Data records:
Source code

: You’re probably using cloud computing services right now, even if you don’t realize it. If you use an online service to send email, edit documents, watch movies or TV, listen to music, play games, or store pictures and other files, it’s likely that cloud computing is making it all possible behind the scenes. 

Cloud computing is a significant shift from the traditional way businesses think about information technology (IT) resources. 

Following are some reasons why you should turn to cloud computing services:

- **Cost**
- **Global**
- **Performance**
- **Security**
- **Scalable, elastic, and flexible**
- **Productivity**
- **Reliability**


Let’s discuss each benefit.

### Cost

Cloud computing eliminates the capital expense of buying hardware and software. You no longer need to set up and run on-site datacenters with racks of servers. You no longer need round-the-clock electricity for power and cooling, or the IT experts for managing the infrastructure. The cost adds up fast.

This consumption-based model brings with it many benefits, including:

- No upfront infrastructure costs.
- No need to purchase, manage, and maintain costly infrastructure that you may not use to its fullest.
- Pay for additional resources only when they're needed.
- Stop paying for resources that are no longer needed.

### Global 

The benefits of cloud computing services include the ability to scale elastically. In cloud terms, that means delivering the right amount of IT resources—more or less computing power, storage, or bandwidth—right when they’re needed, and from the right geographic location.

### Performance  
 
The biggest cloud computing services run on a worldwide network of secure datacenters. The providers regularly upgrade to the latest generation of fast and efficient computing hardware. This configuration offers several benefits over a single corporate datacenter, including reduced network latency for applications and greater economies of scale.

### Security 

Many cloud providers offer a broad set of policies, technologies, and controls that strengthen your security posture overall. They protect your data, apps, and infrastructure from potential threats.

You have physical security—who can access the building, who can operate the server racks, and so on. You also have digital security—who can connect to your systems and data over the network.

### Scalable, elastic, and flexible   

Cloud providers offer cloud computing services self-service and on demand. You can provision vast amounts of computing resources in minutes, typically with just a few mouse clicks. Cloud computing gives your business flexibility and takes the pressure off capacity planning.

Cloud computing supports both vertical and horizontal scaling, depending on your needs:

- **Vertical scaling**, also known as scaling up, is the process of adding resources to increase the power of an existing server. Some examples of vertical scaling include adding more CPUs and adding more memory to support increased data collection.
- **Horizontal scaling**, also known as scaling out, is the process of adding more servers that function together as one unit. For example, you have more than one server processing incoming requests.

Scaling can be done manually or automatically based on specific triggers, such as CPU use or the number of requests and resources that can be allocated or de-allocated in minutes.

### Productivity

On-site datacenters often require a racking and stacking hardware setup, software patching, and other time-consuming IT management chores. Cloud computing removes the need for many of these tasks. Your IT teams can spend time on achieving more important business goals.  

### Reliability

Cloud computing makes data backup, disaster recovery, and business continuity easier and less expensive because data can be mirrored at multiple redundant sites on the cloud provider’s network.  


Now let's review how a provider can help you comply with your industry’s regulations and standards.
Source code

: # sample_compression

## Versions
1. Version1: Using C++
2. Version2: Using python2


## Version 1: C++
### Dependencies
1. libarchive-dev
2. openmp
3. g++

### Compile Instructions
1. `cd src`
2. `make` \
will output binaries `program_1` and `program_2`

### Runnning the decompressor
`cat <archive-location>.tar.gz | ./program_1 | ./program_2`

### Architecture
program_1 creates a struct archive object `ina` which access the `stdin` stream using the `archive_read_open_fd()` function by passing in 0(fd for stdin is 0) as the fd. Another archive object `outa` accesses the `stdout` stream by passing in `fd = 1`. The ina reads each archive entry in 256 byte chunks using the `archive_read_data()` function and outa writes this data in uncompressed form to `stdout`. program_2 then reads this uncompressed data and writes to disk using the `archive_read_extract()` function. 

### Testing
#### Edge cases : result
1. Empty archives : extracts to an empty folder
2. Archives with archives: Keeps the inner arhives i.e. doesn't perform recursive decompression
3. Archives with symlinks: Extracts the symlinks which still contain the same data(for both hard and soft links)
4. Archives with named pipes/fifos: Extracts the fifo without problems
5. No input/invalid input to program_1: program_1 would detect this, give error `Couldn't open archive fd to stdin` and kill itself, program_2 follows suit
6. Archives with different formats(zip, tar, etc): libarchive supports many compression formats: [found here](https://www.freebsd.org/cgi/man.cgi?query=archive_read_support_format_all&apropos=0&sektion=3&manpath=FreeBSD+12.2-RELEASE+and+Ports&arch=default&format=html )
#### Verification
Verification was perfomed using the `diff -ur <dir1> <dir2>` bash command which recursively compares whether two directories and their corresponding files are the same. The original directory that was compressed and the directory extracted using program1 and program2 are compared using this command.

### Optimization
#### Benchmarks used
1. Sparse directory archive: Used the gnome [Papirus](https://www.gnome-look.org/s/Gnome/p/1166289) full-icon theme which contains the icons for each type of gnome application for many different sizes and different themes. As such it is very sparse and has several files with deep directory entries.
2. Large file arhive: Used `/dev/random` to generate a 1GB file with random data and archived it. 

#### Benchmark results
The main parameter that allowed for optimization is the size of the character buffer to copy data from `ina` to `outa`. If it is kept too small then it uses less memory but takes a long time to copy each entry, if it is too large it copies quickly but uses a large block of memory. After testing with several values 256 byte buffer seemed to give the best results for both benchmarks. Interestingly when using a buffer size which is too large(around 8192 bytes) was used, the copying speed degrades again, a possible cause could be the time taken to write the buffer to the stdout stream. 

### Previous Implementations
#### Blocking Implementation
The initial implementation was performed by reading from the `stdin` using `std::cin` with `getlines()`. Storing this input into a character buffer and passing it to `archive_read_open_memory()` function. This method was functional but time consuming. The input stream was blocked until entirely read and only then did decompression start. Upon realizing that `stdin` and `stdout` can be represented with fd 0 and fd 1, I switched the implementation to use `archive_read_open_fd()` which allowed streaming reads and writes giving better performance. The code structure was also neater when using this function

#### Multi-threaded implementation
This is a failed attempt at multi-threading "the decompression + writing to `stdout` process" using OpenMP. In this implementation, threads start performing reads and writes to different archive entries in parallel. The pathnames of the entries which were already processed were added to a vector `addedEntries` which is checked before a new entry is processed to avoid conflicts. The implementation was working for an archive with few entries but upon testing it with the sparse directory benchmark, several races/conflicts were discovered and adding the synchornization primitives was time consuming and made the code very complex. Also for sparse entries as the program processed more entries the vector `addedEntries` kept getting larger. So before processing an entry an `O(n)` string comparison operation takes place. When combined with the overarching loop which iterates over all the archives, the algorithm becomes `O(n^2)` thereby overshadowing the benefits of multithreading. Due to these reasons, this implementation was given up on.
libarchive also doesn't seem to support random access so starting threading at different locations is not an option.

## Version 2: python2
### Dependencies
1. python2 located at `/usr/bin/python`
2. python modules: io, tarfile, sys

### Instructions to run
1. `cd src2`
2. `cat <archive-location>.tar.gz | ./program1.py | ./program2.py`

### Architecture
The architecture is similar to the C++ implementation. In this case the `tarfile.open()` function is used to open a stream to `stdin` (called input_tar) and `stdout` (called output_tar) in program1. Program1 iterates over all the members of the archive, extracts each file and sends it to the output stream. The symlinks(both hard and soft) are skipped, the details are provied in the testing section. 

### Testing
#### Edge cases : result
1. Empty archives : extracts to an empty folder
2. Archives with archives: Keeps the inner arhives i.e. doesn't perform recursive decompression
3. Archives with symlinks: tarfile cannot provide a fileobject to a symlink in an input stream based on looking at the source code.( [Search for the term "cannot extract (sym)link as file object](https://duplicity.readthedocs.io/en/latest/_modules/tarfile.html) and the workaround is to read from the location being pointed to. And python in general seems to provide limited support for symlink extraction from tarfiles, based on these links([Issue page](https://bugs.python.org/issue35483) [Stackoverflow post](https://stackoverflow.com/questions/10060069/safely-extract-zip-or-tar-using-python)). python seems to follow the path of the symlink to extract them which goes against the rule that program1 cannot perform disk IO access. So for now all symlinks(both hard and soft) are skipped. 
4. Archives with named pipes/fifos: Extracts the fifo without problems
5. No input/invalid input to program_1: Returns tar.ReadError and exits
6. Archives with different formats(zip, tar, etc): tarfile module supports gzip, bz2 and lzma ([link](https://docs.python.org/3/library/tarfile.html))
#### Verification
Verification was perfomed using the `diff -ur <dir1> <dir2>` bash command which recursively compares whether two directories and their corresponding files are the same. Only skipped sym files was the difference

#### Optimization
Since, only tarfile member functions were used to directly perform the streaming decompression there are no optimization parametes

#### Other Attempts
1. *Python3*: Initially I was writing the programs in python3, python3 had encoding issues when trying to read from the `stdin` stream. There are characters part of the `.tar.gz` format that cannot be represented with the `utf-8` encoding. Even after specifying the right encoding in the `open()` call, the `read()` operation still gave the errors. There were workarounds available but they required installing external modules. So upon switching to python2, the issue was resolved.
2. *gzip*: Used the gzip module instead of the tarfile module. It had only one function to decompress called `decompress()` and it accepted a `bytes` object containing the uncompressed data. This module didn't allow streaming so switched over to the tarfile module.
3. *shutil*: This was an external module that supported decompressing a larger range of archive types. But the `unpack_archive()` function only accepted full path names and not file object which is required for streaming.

**EXERCISE BRIEF:**
From the data above, state how many lines hold the string "still", and give the number without other words.

**SOLUTION FOR THIS PROBLEM:**
2